Un échec ferait remonter le pétrole au-dessus de 110 $, inverserait les anticipations de baisse de taux et déclencherait un repli sur tous les actifs risqués. Le BTC retrouverait sans doute la zone de support 65 000-66 000 $. Les intervenants ayant profité de la dynamique actuelle devraient placer des seuils de protection sous 69 500 $ pour limiter le risque.
L'instauration d'un péage en Bitcoin par l'Iran a-t-elle un impact ?
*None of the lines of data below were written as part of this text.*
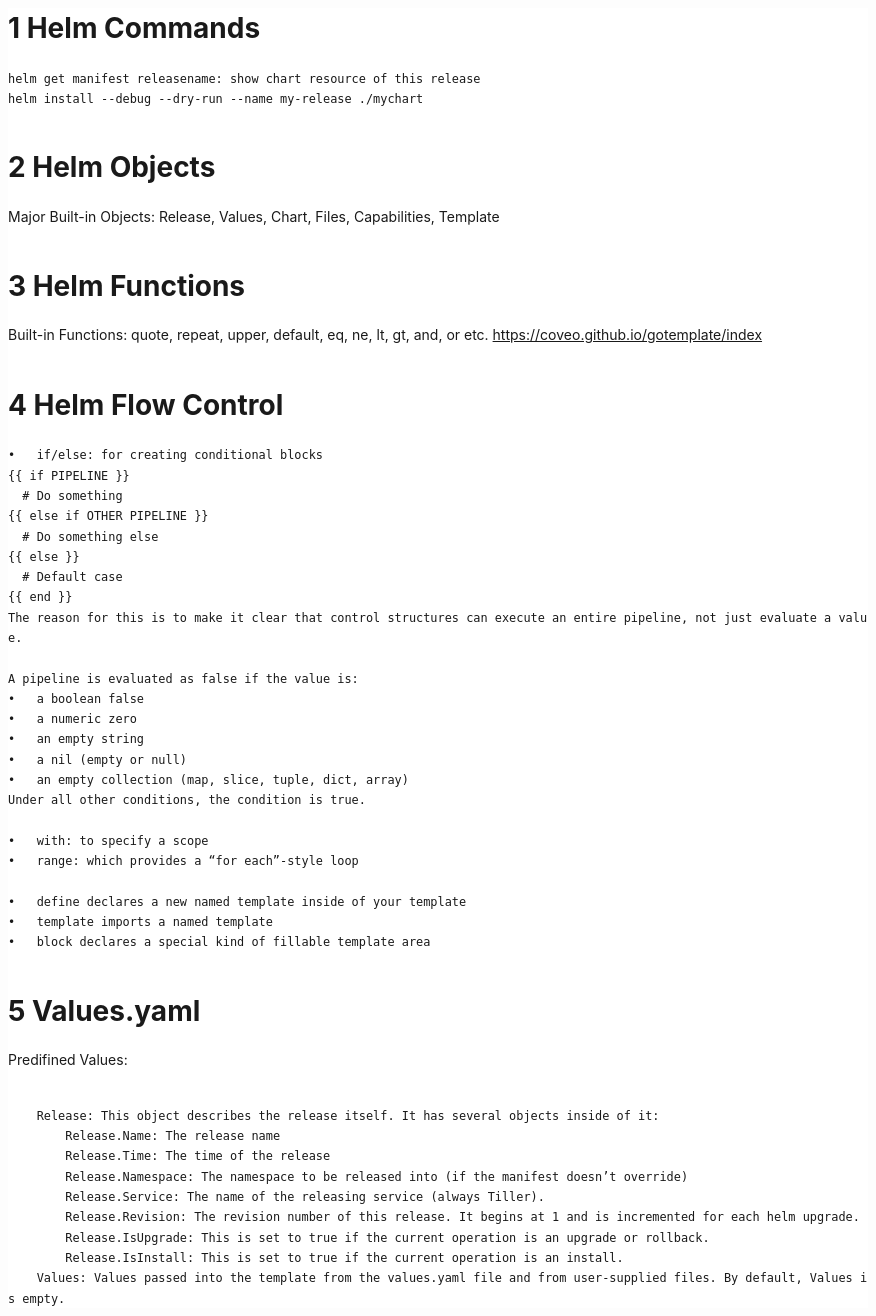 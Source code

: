 # 1 Helm Commands
```
helm get manifest releasename: show chart resource of this release
helm install --debug --dry-run --name my-release ./mychart
```
# 2 Helm Objects
Major Built-in Objects: Release, Values, Chart, Files, Capabilities, Template

# 3 Helm Functions
Built-in Functions: quote, repeat, upper, default, eq, ne, lt, gt, and, or etc.
https://coveo.github.io/gotemplate/index

# 4 Helm Flow Control
```
•	if/else: for creating conditional blocks
{{ if PIPELINE }}
  # Do something
{{ else if OTHER PIPELINE }}
  # Do something else
{{ else }}
  # Default case
{{ end }}
The reason for this is to make it clear that control structures can execute an entire pipeline, not just evaluate a value.

A pipeline is evaluated as false if the value is:
•	a boolean false
•	a numeric zero
•	an empty string
•	a nil (empty or null)
•	an empty collection (map, slice, tuple, dict, array)
Under all other conditions, the condition is true.

•	with: to specify a scope
•	range: which provides a “for each”-style loop

•	define declares a new named template inside of your template
•	template imports a named template
•	block declares a special kind of fillable template area

```
# 5 Values.yaml
Predifined Values:
```

    Release: This object describes the release itself. It has several objects inside of it:
        Release.Name: The release name
        Release.Time: The time of the release
        Release.Namespace: The namespace to be released into (if the manifest doesn’t override)
        Release.Service: The name of the releasing service (always Tiller).
        Release.Revision: The revision number of this release. It begins at 1 and is incremented for each helm upgrade.
        Release.IsUpgrade: This is set to true if the current operation is an upgrade or rollback.
        Release.IsInstall: This is set to true if the current operation is an install.
    Values: Values passed into the template from the values.yaml file and from user-supplied files. By default, Values is empty.
```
L'Iran envisagerait de facturer 1 $ en Bitcoin par baril pour le passage du détroit, soit environ 20 millions de barils quotidiennement. Même si ces flux sont faibles par rapport au volume échangé en BTC, ce précédent étatique pourrait renforcer à terme la légitimité du Bitcoin dans les échanges internationaux.
Conclusion
Le BTC a dépassé 72 700 $ sur la base d'un catalyseur fort — la trêve Iran-USA — mais la tendance actuelle repose sur une échéance (22 avril) qui reste incertaine. Le scénario technique est clair : tant que le BTC reste au-dessus de 69 500 $, la tendance haussière pourrait viser 76 100 $. En cas de rupture de la trêve, un retour dans la zone 65 000-66 000 $ est probable. Le lancement de l'ETF Morgan Stanley et les flux importants sur les ETF spot donnent du poids à la tendance, mais un risque géopolitique majeur reste un facteur à surveiller.
Cet article est à but informatif uniquement et ne constitue pas un conseil en investissement. Le trading de cryptomonnaies comporte des risques importants. Effectuez toujours vos propres recherches avant toute décision.